= Instructions for the task =
Lines with the word "which" in them must be copied from the records below.

= Data supplied =
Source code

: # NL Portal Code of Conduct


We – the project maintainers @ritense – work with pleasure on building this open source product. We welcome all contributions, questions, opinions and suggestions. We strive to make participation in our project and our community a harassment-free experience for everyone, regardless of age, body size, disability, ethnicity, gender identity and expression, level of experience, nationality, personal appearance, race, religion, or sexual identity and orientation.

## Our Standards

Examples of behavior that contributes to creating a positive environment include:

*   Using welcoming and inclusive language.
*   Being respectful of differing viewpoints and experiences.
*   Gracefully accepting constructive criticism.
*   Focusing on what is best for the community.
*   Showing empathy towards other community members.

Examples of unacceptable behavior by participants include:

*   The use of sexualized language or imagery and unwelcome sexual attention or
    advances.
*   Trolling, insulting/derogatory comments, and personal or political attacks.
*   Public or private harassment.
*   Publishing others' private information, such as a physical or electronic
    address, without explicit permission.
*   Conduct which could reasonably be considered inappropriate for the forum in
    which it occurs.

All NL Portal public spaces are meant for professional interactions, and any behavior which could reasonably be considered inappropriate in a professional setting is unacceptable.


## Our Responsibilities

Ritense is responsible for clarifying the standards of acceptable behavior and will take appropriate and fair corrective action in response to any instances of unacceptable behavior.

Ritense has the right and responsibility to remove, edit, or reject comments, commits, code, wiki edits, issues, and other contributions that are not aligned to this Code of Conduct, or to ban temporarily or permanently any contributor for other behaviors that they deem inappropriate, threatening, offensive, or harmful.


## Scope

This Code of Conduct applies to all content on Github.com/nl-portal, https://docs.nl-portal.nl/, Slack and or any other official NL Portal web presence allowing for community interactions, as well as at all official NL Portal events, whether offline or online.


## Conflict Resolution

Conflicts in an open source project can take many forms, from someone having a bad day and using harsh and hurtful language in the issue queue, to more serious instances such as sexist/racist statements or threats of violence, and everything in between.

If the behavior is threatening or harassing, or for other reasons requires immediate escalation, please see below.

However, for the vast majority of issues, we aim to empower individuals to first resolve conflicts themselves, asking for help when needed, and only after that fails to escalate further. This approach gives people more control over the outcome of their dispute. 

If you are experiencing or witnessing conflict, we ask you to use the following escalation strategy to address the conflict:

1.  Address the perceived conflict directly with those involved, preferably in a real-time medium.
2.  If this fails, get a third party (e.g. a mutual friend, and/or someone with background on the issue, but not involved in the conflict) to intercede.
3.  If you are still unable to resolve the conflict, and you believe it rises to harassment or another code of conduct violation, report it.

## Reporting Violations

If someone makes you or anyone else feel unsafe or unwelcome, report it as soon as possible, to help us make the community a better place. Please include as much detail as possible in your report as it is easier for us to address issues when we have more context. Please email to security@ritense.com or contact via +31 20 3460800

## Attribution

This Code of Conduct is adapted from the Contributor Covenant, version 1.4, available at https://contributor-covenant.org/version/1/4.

= Result of this exercise =
*   Conduct which could reasonably be considered inappropriate for the forum in
    which it occurs.
All NL Portal public spaces are meant for professional interactions, and any behavior which could reasonably be considered inappropriate in a professional setting is unacceptable.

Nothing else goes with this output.